Backstage do negócio é tema do último dia do Workshop Online II

O segundo dia do Workshop Online II de Academic Working Capital 2017, realizado em 7 de outubro, reuniu os 25 grupos para falar sobre o tema “Backstage, operação e estimativa dos custos”. O workshop contou com duas palestras, um painel de discussão e momentos de apresentação e atualização dos decks e planilhas entre os grupos. A abertura foi realizada pelo coordenador de conteúdo de AWC, Diogo Dutra, que ressaltou a importância de manter o foco no propósito de seu negócio para conseguir superar as dificuldades que surgem pelo caminho.

Confira como foi o primeiro dia do Workshop Online II de AWC 2017

As palestras e o painel foram mediados por Diogo e pelo coordenador acadêmico de AWC, Marcos Barretto.

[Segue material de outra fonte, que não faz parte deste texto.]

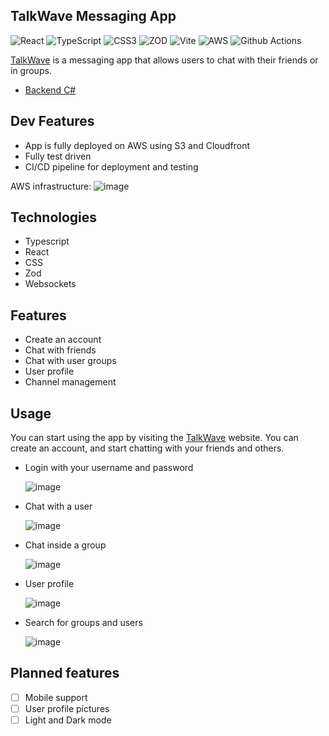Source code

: ## TalkWave Messaging App 
![React](https://img.shields.io/badge/react-%2320232a.svg?style=for-the-badge&logo=react&logoColor=%2361DAFB) ![TypeScript](https://img.shields.io/badge/typescript-%23007ACC.svg?style=for-the-badge&logo=typescript&logoColor=white) ![CSS3](https://img.shields.io/badge/CSS3-1572B6?style=for-the-badge&logo=css3&logoColor=white) ![ZOD](https://img.shields.io/badge/Zod-000000?style=for-the-badge&logo=zod&logoColor=3068B7) ![Vite](https://img.shields.io/badge/Vite-B73BFE?style=for-the-badge&logo=vite&logoColor=FFD62E) ![AWS](https://img.shields.io/badge/Amazon_AWS-FF9900?style=for-the-badge&logo=amazonaws&logoColor=white) ![Github Actions](https://img.shields.io/badge/GitHub_Actions-2088FF?style=for-the-badge&logo=github-actions&logoColor=white)

[TalkWave](https://talkwaveapp.com/) is a messaging app that allows users to chat with their friends or in groups. 

- [Backend C#](https://github.com/Gabefire/TalkWaveApi)

## Dev Features
- App is fully deployed on AWS using S3 and Cloudfront
- Fully test driven
- CI/CD pipeline for deployment and testing

AWS infrastructure:
![image](https://github.com/user-attachments/assets/e07276f5-cc96-4863-b97a-05b48f63b42a)

## Technologies
- Typescript
- React
- CSS
- Zod
- Websockets

## Features
- Create an account
- Chat with friends
- Chat with user groups
- User profile
- Channel management


## Usage
You can start using the app by visiting the [TalkWave](https://talkwaveapp.com/) website. You can create an account, and start chatting with your friends and others.

- Login with your username and password

  ![image](https://github.com/user-attachments/assets/de4c62f8-9a62-48a9-a974-d986f2391207)


- Chat with a user
  
  ![image](https://github.com/user-attachments/assets/1072b2bd-e8b7-41de-9edc-c229b63ff06a)

- Chat inside a group
      
  ![image](https://github.com/user-attachments/assets/559d0722-4f84-4933-8d9c-6af309490292)


- User profile

  ![image](https://github.com/user-attachments/assets/354c021e-88e2-4de4-80bb-0a690c199d8e)

- Search for groups and users
  
  ![image](https://github.com/user-attachments/assets/a37ff62c-83ca-4e76-88fd-38c166cbb40f)

## Planned features
- [ ] Mobile support
- [ ] User profile pictures
- [ ] Light and Dark mode
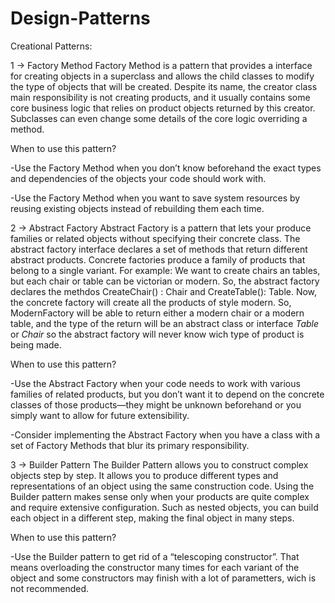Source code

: # Design-Patterns

Creational Patterns:

1 -> Factory Method
Factory Method is a pattern that provides a interface for creating objects in a superclass and allows the child classes to modify the type of objects that will be created.
Despite its name, the creator class main responsibility is not creating products, and it usually contains some core business logic that relies on product objects returned by this creator. Subclasses can even change some details of the core logic overriding a method.

When to use this pattern?

-Use the Factory Method when you don’t know beforehand the exact types and dependencies of the objects your code should work with.

-Use the Factory Method when you want to save system resources by reusing existing objects instead of rebuilding them each time.


2 -> Abstract Factory
Abstract Factory is a pattern that lets your produce families or related objects without specifying their concrete class.
The abstract factory interface declares a set of methods that return different abstract products.
Concrete factories produce a family of products that belong to a single variant.
For example: We want to create chairs an tables, but each chair or table can be victorian or modern. So, the abstract factory declares the methdos CreateChair() : Chair and CreateTable(): Table. Now, the concrete factory will create all the products of style modern. So, ModernFactory will be able to return either a modern chair or a modern table, and the type of the return will be an abstract class or interface _Table_ or _Chair_ so the abstract factory will never know wich type of product is being made.

When to use this pattern?

-Use the Abstract Factory when your code needs to work with various families of related products, but you don’t want it to depend on the concrete classes of those products—they might be unknown beforehand or you simply want to allow for future extensibility.

-Consider implementing the Abstract Factory when you have a class with a set of Factory Methods that blur its primary responsibility.

3 -> Builder Pattern
The Builder Pattern allows you to construct complex objects step by step. It allows you to produce different types and representations of an object using the same construction code.
Using the Builder pattern makes sense only when your products are quite complex and require extensive configuration. Such as nested objects, you can build each object in a different step, making the final object in many steps.

When to use this pattern?

-Use the Builder pattern to get rid of a “telescoping constructor”. That means overloading the constructor many times for each variant of the object and some constructors may finish with a lot of parametters, wich is not recommended.
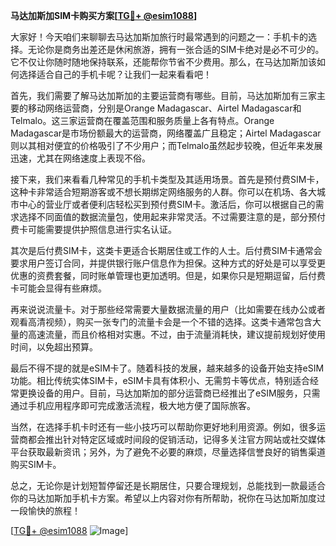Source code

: **马达加斯加SIM卡购买方案[[TG💪+ @esim1088](https://t.me/s/esim1088)]**

大家好！今天咱们来聊聊去马达加斯加旅行时最常遇到的问题之一：手机卡的选择。无论你是商务出差还是休闲旅游，拥有一张合适的SIM卡绝对是必不可少的。它不仅让你随时随地保持联系，还能帮你节省不少费用。那么，在马达加斯加该如何选择适合自己的手机卡呢？让我们一起来看看吧！

首先，我们需要了解马达加斯加的主要运营商有哪些。目前，马达加斯加有三家主要的移动网络运营商，分别是Orange Madagascar、Airtel Madagascar和Telmalo。这三家运营商在覆盖范围和服务质量上各有特点。Orange Madagascar是市场份额最大的运营商，网络覆盖广且稳定；Airtel Madagascar则以其相对便宜的价格吸引了不少用户；而Telmalo虽然起步较晚，但近年来发展迅速，尤其在网络速度上表现不俗。

接下来，我们来看看几种常见的手机卡类型及其适用场景。首先是预付费SIM卡，这种卡非常适合短期游客或不想长期绑定网络服务的人群。你可以在机场、各大城市中心的营业厅或者便利店轻松买到预付费SIM卡。激活后，你可以根据自己的需求选择不同面值的数据流量包，使用起来非常灵活。不过需要注意的是，部分预付费卡可能需要提供护照信息进行实名认证。

其次是后付费SIM卡，这类卡更适合长期居住或工作的人士。后付费SIM卡通常会要求用户签订合同，并提供银行账户信息作为担保。这种方式的好处是可以享受更优惠的资费套餐，同时账单管理也更加透明。但是，如果你只是短期逗留，后付费卡可能会显得有些麻烦。

再来说说流量卡。对于那些经常需要大量数据流量的用户（比如需要在线办公或者观看高清视频），购买一张专门的流量卡会是一个不错的选择。这类卡通常包含大量的高速流量，而且价格相对实惠。不过，由于流量消耗快，建议提前规划好使用时间，以免超出预算。

最后不得不提的就是eSIM卡了。随着科技的发展，越来越多的设备开始支持eSIM功能。相比传统实体SIM卡，eSIM卡具有体积小、无需剪卡等优点，特别适合经常更换设备的用户。目前，马达加斯加的部分运营商已经推出了eSIM服务，只需通过手机应用程序即可完成激活流程，极大地方便了国际旅客。

当然，在选择手机卡时还有一些小技巧可以帮助你更好地利用资源。例如，很多运营商都会推出针对特定区域或时间段的促销活动，记得多关注官方网站或社交媒体平台获取最新资讯；另外，为了避免不必要的麻烦，尽量选择信誉良好的销售渠道购买SIM卡。

总之，无论你是计划短暂停留还是长期居住，只要合理规划，总能找到一款最适合你的马达加斯加手机卡方案。希望以上内容对你有所帮助，祝你在马达加斯加度过一段愉快的旅程！

[[TG💪+ @esim1088](https://t.me/s/esim1088) ![Image](https://i.postimg.cc/4NQfJmqS/Snipaste-2025-05-13-00-14-12.png)]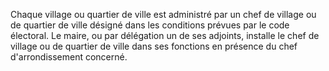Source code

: Chaque village ou quartier de ville est administré par un chef de village ou de quartier de ville désigné dans les conditions prévues par le code électoral.
Le maire, ou par délégation un de ses adjoints, installe le chef de village ou de quartier de ville dans ses fonctions en présence du chef d'arrondissement concerné.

O investidor, empreendedor e profissional de vendas e marketing Bruno Neiva apresentou diferentes estratégias para definir o preço de um produto. De acordo com Bruno, analisar os preços estabelecidos pelos concorrentes é primordial, mas não se deve esquecer de olhar para os fatores que podem afetar a disposição do cliente a pagar por ele: benefícios, conveniência, poder do fornecedor, entre outros. “Conforme você vai aumentando seu mercado, entendendo melhor seu consumidor, seu preço pode e deve mudar”, afirmou.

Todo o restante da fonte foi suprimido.